* Source texts of formatted documents *
%%

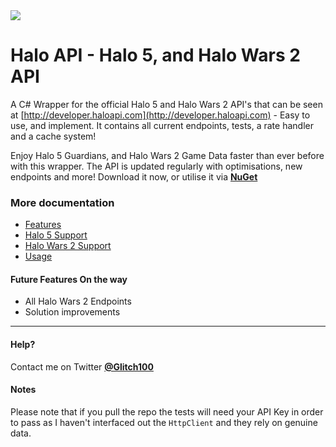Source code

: <img src="http://i.imgur.com/EP1ilsq.png?1" />

# Halo API - Halo 5, and Halo Wars 2 API

A C# Wrapper for the official Halo 5 and Halo Wars 2 API's that can be seen at [http://developer.haloapi.com](http://developer.haloapi.com) - Easy to use, and implement. It contains all current endpoints, tests, a rate handler and a cache system!

Enjoy Halo 5 Guardians, and Halo Wars 2 Game Data faster than ever before with this wrapper. The API is updated regularly with optimisations, new endpoints and more! Download it now, or utilise it via [**NuGet**](https://www.nuget.org/packages/HaloEzAPI)

### More documentation
* [Features](docs/Features.md)
* [Halo 5 Support](docs/Halo5.md)
* [Halo Wars 2 Support](docs/HaloWars2.md)
* [Usage](docs/Usage.md)


#### Future Features On the way
- All Halo Wars 2 Endpoints
- Solution improvements

----------


#### Help?
Contact me on Twitter **[@Glitch100](http://twitter.com/glitch100)**

#### Notes
Please note that if you pull the repo the tests will need your API Key in order to pass as I haven't interfaced out the `HttpClient` and they rely on genuine data.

%%

* EXERCISE DESCRIPTION *
Give back every record exactly. Omit the pictures.

* RESPONSE AREA *
Source code

: <img src="http://i.imgur.com/EP1ilsq.png?1" />

# Halo API - Halo 5, and Halo Wars 2 API

A C# Wrapper for the official Halo 5 and Halo Wars 2 API's that can be seen at [http://developer.haloapi.com](http://developer.haloapi.com) - Easy to use, and implement. It contains all current endpoints, tests, a rate handler and a cache system!

Enjoy Halo 5 Guardians, and Halo Wars 2 Game Data faster than ever before with this wrapper. The API is updated regularly with optimisations, new endpoints and more! Download it now, or utilise it via [**NuGet**](https://www.nuget.org/packages/HaloEzAPI)

### More documentation
* [Features](docs/Features.md)
* [Halo 5 Support](docs/Halo5.md)
* [Halo Wars 2 Support](docs/HaloWars2.md)
* [Usage](docs/Usage.md)


#### Future Features On the way
- All Halo Wars 2 Endpoints
- Solution improvements

----------


#### Help?
Contact me on Twitter **[@Glitch100](http://twitter.com/glitch100)**

#### Notes
Please note that if you pull the repo the tests will need your API Key in order to pass as I haven't interfaced out the `HttpClient` and they rely on genuine data.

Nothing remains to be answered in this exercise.